Jobs and Wozniak started Apple in a garage.  Gates and Allen sold computers out of their house.  All businesses start somewhere, and most of them start with an idea and some passion.  The idea may or may not be valid.  The level of passion dictates the drive to succeed.  What keeps everything going beyond just an idea is capital.

Every business at some point needs money, whether it is in a start-up mode, or to finance growth or overcome a rough time.  For start-ups, the expectation is that the financing is self-funded.  The transition from self-funding to other people’s money is usually a function of proven capability matched with opportunity.

Many businesses have failed because the owners didn’t know how to predict their capital requirements and didn’t know where to get the money.  So, lack of capital is frequently cited as the cause of a business failure.  If truth be told, it is not the lack of capital that caused the business failure.  Rather, it is usually a poorly advised venture or lack of owner skills that precipitates failure.  The inability to properly capitalize the business is merely a symptom.

To avoid the symptom of poor capitalization, know who you are and where you are going.  Successful business owners have a basic understanding of financial issues and financial planning.  Foundational to this is the business plan and cash flow projections.  These two tools will reflect historical performance (if it’s an existing business), and future projections based on market knowledge.

Whether starting out or whether the capital is needed to finance growth, be clear on the requirements.  Know what the money is intended for, and more importantly, how the money will make the business more successful.  Once you know this, you then can determine how much money you need.

Many small entrepreneurs are looking to “get to the next level”, and many believe that it is a lack of capital that is holding them back.  That may be true.  There are scores, if not hundreds of great ideas that could truly blossom into growing businesses if there were sufficient capital to fund the growth.  If you are in this category, recognize that capital is a tool, and consider the investor’s perspective.

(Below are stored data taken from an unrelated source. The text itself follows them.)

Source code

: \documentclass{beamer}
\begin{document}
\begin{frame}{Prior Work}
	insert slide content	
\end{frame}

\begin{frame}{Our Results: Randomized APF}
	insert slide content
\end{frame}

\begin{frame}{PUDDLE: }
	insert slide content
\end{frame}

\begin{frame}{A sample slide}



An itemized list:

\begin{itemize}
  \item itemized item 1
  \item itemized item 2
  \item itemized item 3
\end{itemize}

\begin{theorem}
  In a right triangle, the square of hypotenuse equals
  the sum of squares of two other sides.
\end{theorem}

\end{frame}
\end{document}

Investors, banks, angels or other sources of capital are not looking to fund an entrepreneur.  They are funding a venture that is mobilized and driven by a capable entrepreneur.  The difference in these scenarios is that funding an entrepreneur is like funding a mortgage payment.  Funding a viable and growing venture is funding an opportunity that offers premium returns on the investment.  The entrepreneur who wants to get to the next level, and believes capital is the key to doing that, needs to prove their case.

If you assume that a “no risk” CD returns 3%-4%, and a moderate risk Money Market Fund returns 8%, then a high risk entrepreneurial investment should return at least 20% or more per year.  That’s the case the entrepreneur needs to prove.

Cash is King.  Proper capitalization can drive growth.  The entrepreneur’s task is to prove that the growth of the business is attainable, sustainable, and profitable.  If that can be done, then there are sources of capital that will help that business “get to the next level”.